--- Problem requirements ---
Below are some entries. Work out how many of their lines hold the word "REFERENCES", and write that number alone.

--- Supplied information ---
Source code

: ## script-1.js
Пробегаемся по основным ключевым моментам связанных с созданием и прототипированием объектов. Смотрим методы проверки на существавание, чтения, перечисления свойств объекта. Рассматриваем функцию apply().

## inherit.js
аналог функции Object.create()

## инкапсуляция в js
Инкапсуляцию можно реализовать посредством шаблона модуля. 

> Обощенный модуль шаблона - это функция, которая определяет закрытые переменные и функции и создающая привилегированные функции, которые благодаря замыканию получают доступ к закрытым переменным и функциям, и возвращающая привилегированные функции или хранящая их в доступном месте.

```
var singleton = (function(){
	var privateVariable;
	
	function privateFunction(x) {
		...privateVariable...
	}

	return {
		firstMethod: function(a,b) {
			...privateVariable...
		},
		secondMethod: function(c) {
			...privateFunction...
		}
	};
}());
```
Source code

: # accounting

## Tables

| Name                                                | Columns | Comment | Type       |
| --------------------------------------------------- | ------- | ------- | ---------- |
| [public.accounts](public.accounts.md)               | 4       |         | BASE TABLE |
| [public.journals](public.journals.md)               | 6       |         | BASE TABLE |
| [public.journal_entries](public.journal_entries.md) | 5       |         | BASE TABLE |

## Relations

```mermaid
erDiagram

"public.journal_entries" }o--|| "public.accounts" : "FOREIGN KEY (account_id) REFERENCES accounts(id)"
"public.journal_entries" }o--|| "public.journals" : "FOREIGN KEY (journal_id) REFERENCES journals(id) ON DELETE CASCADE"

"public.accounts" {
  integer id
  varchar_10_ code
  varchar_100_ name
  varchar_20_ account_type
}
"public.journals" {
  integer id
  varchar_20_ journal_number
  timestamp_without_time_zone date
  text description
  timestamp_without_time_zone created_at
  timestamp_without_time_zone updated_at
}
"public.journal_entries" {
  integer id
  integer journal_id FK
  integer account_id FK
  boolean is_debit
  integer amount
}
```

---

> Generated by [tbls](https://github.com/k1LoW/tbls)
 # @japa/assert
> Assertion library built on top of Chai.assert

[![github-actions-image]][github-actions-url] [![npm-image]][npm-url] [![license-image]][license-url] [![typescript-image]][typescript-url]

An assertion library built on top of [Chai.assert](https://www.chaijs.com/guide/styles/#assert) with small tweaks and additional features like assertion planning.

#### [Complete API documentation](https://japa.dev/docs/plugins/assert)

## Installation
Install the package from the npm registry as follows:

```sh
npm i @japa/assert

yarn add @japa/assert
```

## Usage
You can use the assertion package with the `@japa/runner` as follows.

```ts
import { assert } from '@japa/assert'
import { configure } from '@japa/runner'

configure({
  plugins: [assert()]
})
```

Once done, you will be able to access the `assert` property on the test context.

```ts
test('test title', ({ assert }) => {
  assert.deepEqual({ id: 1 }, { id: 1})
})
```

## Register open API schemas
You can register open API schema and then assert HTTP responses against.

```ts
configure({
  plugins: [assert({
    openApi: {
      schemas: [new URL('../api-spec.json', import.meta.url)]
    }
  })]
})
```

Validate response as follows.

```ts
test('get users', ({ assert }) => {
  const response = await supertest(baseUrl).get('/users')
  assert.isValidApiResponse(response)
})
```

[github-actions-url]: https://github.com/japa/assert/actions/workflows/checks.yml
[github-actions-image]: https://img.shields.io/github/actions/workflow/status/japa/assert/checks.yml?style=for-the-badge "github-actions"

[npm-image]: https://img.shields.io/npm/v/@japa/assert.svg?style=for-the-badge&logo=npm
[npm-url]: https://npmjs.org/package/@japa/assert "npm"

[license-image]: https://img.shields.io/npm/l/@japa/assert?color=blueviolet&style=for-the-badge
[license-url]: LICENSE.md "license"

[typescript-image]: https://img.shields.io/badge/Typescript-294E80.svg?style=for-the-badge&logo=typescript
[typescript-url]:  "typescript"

--- The completed task ---
2